- **Exercise goal**: Go through the records and copy each line where the string "energy" occurs.

※ ※ ※

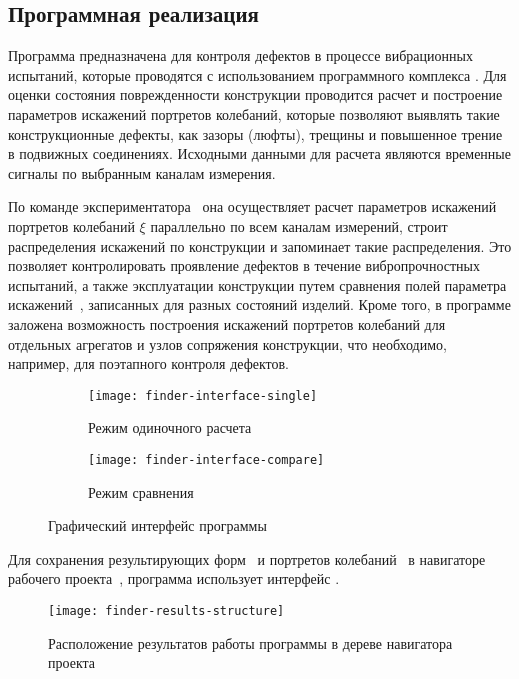 \subsection{Программная реализация}

Программа предназначена для контроля дефектов в процессе вибрационных испытаний, которые проводятся с использованием программного комплекса . Для оценки состояния поврежденности конструкции проводится расчет и построение параметров искажений портретов колебаний, которые позволяют выявлять такие конструкционные дефекты, как зазоры (люфты), трещины и повышенное трение в подвижных соединениях. Исходными данными для расчета являются временные сигналы по выбранным каналам измерения. 

По команде экспериментатора~ она осуществляет расчет параметров искажений портретов колебаний $ \xi $ параллельно по всем каналам измерений, строит распределения искажений по конструкции и запоминает такие распределения. Это позволяет контролировать проявление дефектов в течение вибропрочностных испытаний, а также эксплуатации конструкции путем сравнения полей параметра искажений~, записанных для разных состояний изделий. Кроме того, в программе заложена возможность построения искажений портретов колебаний для отдельных агрегатов и узлов сопряжения конструкции, что необходимо, например, для поэтапного контроля дефектов.

\begin{figure}[!htb]
	\centering
	\begin{subfigure}{0.49\textwidth}
		\texttt{[image: finder-interface-single]}
		\caption{Режим одиночного расчета} \label{subfig:finder-interface-single}
	\end{subfigure}
	\hfill
	\begin{subfigure}{0.49\textwidth}
		\texttt{[image: finder-interface-compare]} 
		\caption{Режим сравнения} \label{subfig:finder-interface-compare}
	\end{subfigure}
    \caption{Графический интерфейс программы} 
\end{figure}

Для сохранения результирующих форм~ и портретов колебаний~ в навигаторе рабочего проекта~, программа использует интерфейс .

\begin{figure}[H]
	\centerfloat
	\texttt{[image: finder-results-structure]}
	\caption{Расположение результатов работы программы в дереве навигатора проекта } \label{fig:finder-results-structure}
\end{figure}

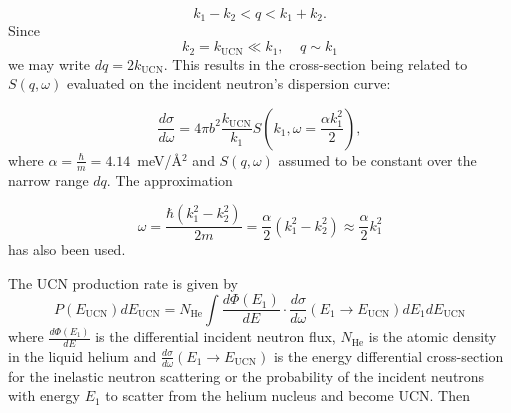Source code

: \begin{equation}
k_1-k_2 < q < k_1+k_2.
\end{equation}
Since
\begin{equation}
k_2=k_{\text{UCN}} \ll k_1, \; \; \; \; q\sim k_1 
\end{equation}
we may write $dq=2k_{\text{UCN}}$. This results in the cross-section
being related to $S(q,\omega)$ evaluated on the incident neutron's
dispersion curve:

\begin{equation}
\frac{d\sigma}{d\omega}=4\pi b^2 \frac{k_{\text{UCN}}}{k_1}S \left(
k_1, \omega=\frac{\alpha k_1^2}{2} \right),
\end{equation}
where $\alpha=\frac{\hbar}{m}=4.14$~meV/\AA$^2$ and $S(q,\omega)$
assumed to be constant over the narrow range $dq$. The approximation

\begin{equation}
\omega=\frac{\hbar (k_1^2-k_2^2)}{2m}=\frac{\alpha}{2} (k_1^2 -
k_2^2)\approx \frac{\alpha}{2}k_1^2
\end{equation}
has also been used.

The UCN production rate is given by
\begin{equation}
\label{UCN_production}
P(E_{\text{UCN}}) dE_{\text{UCN}} = N_{\text{He}} \int \frac{d\Phi
  (E_1)}{dE}\cdot \frac{d \sigma}{d \omega}(E_1 \rightarrow
E_{\text{UCN}}) dE_1 dE_{\text{UCN}}
\end{equation}
where $\frac{d\Phi (E_1)}{dE}$ is the differential incident neutron
flux, $N_{\text{He}}$ is the atomic density in the liquid helium and $\frac{d
  \sigma}{d \omega}(E_1 \rightarrow E_{\text{UCN}})$ is the energy
differential cross-section for the inelastic neutron scattering or the
probability of the incident neutrons with energy $E_1$ to scatter from
the helium nucleus and become UCN.  Then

※ ※ ※

- **Answer space**:
  \sigma}{d \omega}(E_1 \rightarrow E_{\text{UCN}})$ is the energy
probability of the incident neutrons with energy $E_1$ to scatter from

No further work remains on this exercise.